> _What the exercise asks_: In the entries below, find the line with "A graph database is a database" and the line with "Graph databases are". Reproduce those two lines and every line between them exactly, and nothing more.

(Data excerpts)
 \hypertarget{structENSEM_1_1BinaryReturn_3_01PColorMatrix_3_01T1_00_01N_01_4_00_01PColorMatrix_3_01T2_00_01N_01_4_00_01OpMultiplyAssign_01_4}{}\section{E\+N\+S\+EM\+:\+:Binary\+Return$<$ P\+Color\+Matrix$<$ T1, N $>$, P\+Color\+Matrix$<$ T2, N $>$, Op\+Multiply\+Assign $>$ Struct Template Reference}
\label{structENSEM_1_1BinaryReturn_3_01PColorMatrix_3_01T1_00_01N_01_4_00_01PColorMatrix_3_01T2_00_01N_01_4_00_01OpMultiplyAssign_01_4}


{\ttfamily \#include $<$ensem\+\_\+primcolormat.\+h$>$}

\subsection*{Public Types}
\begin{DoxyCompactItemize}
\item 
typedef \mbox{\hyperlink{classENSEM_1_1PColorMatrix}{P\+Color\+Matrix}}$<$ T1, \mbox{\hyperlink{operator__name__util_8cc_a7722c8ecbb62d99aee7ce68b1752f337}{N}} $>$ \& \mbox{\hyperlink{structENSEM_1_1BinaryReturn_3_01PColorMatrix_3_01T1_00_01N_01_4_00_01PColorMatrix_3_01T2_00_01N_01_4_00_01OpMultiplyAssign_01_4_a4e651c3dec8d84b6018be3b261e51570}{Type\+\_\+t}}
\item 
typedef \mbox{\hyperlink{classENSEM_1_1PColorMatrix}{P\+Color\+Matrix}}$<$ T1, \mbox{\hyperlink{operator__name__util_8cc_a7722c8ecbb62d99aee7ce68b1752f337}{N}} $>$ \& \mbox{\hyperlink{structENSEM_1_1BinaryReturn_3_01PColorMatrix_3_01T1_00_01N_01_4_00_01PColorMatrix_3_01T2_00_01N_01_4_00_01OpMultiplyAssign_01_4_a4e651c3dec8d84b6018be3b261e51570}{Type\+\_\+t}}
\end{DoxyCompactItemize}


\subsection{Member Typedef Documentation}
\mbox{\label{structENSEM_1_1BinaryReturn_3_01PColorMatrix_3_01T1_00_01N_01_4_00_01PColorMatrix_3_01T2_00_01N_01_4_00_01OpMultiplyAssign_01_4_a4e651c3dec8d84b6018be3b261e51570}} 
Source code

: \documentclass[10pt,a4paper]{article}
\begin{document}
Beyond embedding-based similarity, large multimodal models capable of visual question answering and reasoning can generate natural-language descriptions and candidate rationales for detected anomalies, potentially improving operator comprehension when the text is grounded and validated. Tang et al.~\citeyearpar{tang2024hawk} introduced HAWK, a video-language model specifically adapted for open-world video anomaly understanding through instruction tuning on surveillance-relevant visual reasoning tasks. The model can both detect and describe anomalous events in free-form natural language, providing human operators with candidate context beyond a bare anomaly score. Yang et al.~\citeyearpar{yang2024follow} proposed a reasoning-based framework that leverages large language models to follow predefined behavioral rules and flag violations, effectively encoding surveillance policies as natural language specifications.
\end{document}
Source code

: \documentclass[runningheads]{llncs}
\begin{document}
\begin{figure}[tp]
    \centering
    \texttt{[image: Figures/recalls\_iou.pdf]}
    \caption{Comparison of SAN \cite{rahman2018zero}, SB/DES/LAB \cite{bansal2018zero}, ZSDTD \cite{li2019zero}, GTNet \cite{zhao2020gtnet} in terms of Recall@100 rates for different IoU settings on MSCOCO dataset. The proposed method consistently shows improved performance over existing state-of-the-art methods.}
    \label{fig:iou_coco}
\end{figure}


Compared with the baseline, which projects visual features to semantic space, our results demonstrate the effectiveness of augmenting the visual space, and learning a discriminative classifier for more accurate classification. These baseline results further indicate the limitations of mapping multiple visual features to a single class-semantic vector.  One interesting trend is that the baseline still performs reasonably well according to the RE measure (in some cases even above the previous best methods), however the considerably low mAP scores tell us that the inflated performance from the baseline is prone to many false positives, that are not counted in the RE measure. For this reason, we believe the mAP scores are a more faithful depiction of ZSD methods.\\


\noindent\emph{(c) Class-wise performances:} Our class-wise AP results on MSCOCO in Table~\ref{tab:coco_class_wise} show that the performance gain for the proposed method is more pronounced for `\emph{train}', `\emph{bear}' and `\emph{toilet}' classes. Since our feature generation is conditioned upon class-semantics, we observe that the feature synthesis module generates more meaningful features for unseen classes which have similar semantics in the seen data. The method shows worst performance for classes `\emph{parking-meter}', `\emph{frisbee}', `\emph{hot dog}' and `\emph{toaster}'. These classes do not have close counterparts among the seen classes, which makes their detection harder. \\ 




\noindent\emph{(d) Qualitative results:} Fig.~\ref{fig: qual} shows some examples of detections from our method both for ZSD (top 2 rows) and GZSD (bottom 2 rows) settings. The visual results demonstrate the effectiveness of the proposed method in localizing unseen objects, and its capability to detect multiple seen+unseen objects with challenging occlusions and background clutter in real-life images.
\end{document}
--
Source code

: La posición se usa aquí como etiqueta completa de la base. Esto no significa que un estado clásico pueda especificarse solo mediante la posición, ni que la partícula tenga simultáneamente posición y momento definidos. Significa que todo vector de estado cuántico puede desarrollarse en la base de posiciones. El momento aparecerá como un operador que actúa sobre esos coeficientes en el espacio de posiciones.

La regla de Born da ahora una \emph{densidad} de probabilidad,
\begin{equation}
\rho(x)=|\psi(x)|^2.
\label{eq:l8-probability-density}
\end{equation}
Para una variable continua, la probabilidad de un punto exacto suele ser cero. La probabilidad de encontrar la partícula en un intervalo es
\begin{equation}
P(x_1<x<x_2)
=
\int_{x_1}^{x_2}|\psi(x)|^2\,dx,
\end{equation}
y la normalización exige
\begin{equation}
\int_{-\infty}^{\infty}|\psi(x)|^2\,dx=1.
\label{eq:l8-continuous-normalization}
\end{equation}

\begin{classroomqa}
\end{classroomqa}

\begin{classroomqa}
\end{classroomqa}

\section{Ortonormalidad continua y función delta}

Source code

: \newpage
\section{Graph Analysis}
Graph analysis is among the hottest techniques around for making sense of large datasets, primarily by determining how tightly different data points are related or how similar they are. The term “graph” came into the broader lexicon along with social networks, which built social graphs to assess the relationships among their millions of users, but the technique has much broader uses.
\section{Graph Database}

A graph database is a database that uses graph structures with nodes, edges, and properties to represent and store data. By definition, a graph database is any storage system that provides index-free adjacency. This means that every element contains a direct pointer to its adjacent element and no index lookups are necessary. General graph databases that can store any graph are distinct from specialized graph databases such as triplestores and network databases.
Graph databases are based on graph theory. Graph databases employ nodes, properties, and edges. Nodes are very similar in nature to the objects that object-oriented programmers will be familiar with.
==
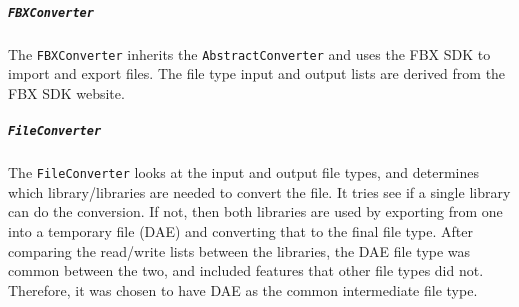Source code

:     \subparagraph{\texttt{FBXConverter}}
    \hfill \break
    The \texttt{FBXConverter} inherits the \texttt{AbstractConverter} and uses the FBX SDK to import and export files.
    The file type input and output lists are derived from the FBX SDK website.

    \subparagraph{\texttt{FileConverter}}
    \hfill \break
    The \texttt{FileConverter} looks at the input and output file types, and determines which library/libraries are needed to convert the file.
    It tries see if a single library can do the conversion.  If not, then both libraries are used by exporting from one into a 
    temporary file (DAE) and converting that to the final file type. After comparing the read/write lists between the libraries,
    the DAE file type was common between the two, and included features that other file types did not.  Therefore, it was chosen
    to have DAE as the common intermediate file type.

> _Answer space_:
A graph database is a database that uses graph structures with nodes, edges, and properties to represent and store data. By definition, a graph database is any storage system that provides index-free adjacency. This means that every element contains a direct pointer to its adjacent element and no index lookups are necessary. General graph databases that can store any graph are distinct from specialized graph databases such as triplestores and network databases.
Graph databases are based on graph theory. Graph databases employ nodes, properties, and edges. Nodes are very similar in nature to the objects that object-oriented programmers will be familiar with.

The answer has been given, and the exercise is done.